▶ **INSTRUCTIONS FOR THE TASK**
What is needed is every line of the material that contains "EPUBCheckFX".

[DATA IN THIS EXERCISE — start]

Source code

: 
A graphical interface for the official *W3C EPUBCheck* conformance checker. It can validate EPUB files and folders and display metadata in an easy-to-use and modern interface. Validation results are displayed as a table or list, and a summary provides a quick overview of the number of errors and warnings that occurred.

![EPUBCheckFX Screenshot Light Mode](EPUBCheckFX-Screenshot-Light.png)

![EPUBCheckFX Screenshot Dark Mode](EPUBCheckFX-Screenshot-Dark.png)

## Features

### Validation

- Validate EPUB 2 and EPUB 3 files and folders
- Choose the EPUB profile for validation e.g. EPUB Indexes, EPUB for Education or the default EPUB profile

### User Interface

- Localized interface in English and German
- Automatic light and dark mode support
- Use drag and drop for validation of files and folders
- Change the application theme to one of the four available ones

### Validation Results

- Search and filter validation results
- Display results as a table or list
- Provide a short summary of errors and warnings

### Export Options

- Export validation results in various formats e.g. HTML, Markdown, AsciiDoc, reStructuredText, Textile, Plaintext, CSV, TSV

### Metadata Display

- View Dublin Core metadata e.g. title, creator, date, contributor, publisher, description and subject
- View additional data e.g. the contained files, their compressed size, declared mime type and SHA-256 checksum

[DATA IN THIS EXERCISE — finish]

▶ **EXERCISE RESULT**
![EPUBCheckFX Screenshot Light Mode](EPUBCheckFX-Screenshot-Light.png)
![EPUBCheckFX Screenshot Dark Mode](EPUBCheckFX-Screenshot-Dark.png)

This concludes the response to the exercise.